Chats, chiens, lézards, insectes ou crêtes de coqs. La cuisine chinoise n'est pas seulement d'une grande finesse, elle ne s'embarrasse d'aucun tabou! À l'instar de la France en Occident, la Chine incarne le pays où la gastronomie s'est développée avec le plus de finesse, de variété et de techniques. Son rayonnement en Orient est sans pareil: toutes les cuisines nationales asiatiques ont subi son influence: la thaïlandaise, la vietnamienne, et même la japonaise et la coréenne.

La Chine n'est pas qu'un géant industriel, c'est un colosse gastronomique. En somme, les cuisines française et chinoise ont plusieurs choses en commun, entre autres la capacité de se réinventer sans arrêt et d'absorber les nouveautés venues d'ailleurs, et celle de faire de leurs chefs et artisans de véritables vedettes. En outre, ces deux grandes cuisines utilisent une palette de goût et un répertoire d'ingrédients incalculable.

Beaucoup de choses en commun donc, sauf... les ingrédients en question.

Si en France on mange des animaux de toutes sortes, de la tête à la queue - prenez le cochon ou le poulet - la diversité des choix a en fait diminué depuis 100 ans. Par exemple, où il était d'usage de manger des petits oiseaux dans certaines provinces françaises, la chasse en est maintenant interdite. Et la plupart des parties moins nobles des animaux domestiqués pour leur chair sont reléguées à une cuisine de campagne, qui devient de plus en plus folklorique. C'est le cas des andouilles (faites d'intestins), de plats comme les pieds et paquets (fait d'estomac, d'intestins, de pattes de cochon) ou de la cervelle et même de la viande de cheval.

En revanche, en Chine, les traditions culinaires n'ont fait que se multiplier, grâce au commerce intérieur notamment qui a renforcé l'intégration de traditions gastronomiques régionales. Même si elle demeure l'une des plus codifiées au monde, la cuisine chinoise profite d'une souplesse dans les méthodes de préparation et de choix d'ingrédients que n'ont pas d'équivalent.

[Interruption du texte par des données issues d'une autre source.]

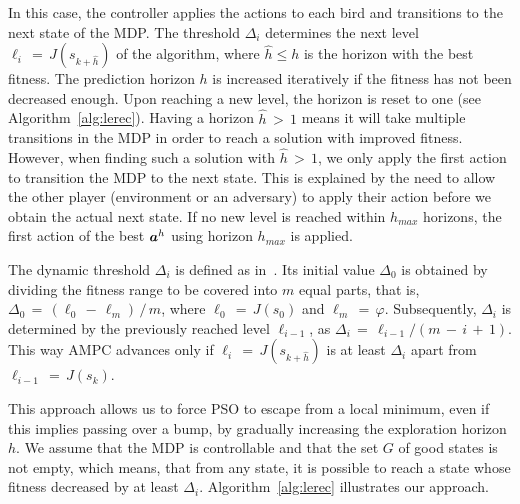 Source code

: In this case, the controller applies the actions to each bird and transitions to the next state of the MDP.
The threshold $\Delta_i$ determines the next level $\ell_i\,{=}\,J(s_{k+\widehat{h}})$ of the algorithm, where $\widehat{h} \leqslant h$ is the horizon with the best fitness. The prediction horizon $h$ is increased iteratively if the fitness has not been decreased enough. Upon reaching a new level, the horizon is reset to one (see Algorithm~\ref{alg:lerec}). Having a horizon $\widehat{h}\,{>}\,1$ means it will take multiple transitions in the MDP in order to reach a solution with improved fitness. However, when finding such a solution with $\widehat{h}\,{>}\,1$, we only apply the first action to transition the MDP to the next state. This is explained by the need to allow the other player (environment or an adversary) to apply their action before we obtain the actual next state. 
%
If no new level is reached within $h_{\mathit{max}}$ horizons, the first action of the best ${\boldsymbol {a}}^h$ using horizon $h_{\mathit{max}}$ is applied. 

The dynamic threshold $\Delta_i$ is defined as in~\cite{lukina2016arxiv}. Its initial value $\Delta_0$ is obtained by dividing the fitness range to be covered into $m$ equal parts, that is, $\Delta_0\,{=}\,(\ell_0\,{-}\,\ell_m)\,{/}\,m$, where $\ell_0\,{=}\,J(s_0)$ and $\ell_m\,{=}\,\varphi$. Subsequently, $\Delta_i$ is determined by the previously reached level $\ell_{i-1}$, as $\Delta_i\,{=}\,\ell_{i-1}{/}(m\,{-}\,i\,{+}\,1)$. This way AMPC advances only if $\ell_i\,{=}\,J(s_{k+\widehat{h}})$ is at least $\Delta_i$ apart from $\ell_{i-1}\,{=}\,J(s_{k})$.

This approach allows us to force PSO to 
escape from a local minimum, even if this implies passing over a bump, by gradually increasing the exploration horizon $h$. We assume that the MDP is controllable and that the set $G$ of good states is not empty, which means, that from any state, it is possible to reach a state whose fitness decreased by at least $\Delta_i$. 
Algorithm~\ref{alg:lerec} illustrates our approach.

%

Par exemple, quand la patate est arrivée en Chine via Manille (importée par les Espagnols dès la découverte de l'Amérique), elle a été immédiatement intégré à la cuisine locale et en peu de temps, a fait partie du régime alimentaire de tout le territoire, même de ses contrées les plus éloignées. En Europe, il a fallu attendre 200 ans avant d'adopter le tubercule.

Et enfin, il faut reconnaître l'absence presque totale de tabous en Chine, l'une des rares cultures où très peu de règles sont soumises à des principes religieux. La cuisine chinoise s'attache au mérite thérapeutique des aliments et par le fait même favorise la consommation d'insectes de toute sorte.

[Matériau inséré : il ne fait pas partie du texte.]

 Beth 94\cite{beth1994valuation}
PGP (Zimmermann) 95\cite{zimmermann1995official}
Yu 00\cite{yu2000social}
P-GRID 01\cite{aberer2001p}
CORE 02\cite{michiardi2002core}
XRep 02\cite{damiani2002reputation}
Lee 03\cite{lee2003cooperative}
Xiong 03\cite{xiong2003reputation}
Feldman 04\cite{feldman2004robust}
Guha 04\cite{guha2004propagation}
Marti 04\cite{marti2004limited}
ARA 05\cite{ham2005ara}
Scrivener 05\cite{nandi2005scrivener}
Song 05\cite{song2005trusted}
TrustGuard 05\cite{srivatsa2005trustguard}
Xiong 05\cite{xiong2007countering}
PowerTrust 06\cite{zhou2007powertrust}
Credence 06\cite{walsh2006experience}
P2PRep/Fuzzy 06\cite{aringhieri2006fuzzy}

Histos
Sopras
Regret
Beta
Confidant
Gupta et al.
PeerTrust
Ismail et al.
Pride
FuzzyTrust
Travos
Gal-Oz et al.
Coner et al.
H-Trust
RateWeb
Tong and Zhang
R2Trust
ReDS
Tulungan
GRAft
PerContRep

Mais ce qui surprend ceux qui s'intéressent réellement à la gastronomie chinoise, c'est la consommation d'animaux considérés tabous chez nous. Surtout le chat et le chien (que l'on baptise «viande parfumée» et que l'on consomme parfois avec du lait fermenté jusqu'à ce qu'il produise des bulles!), des animaux sacrés en Occident au même titre que la vache en Inde.

La liste des animaux que l'on consomme est longue, y compris les parties qui chez nous prennent le chemin des industries de transformation. C'est le cas aussi des volailles et autres oiseaux, car on consomme le poulet, l'oie et le canard aussi bien que le cygne, le cormoran, et une grande variétés de... moineaux!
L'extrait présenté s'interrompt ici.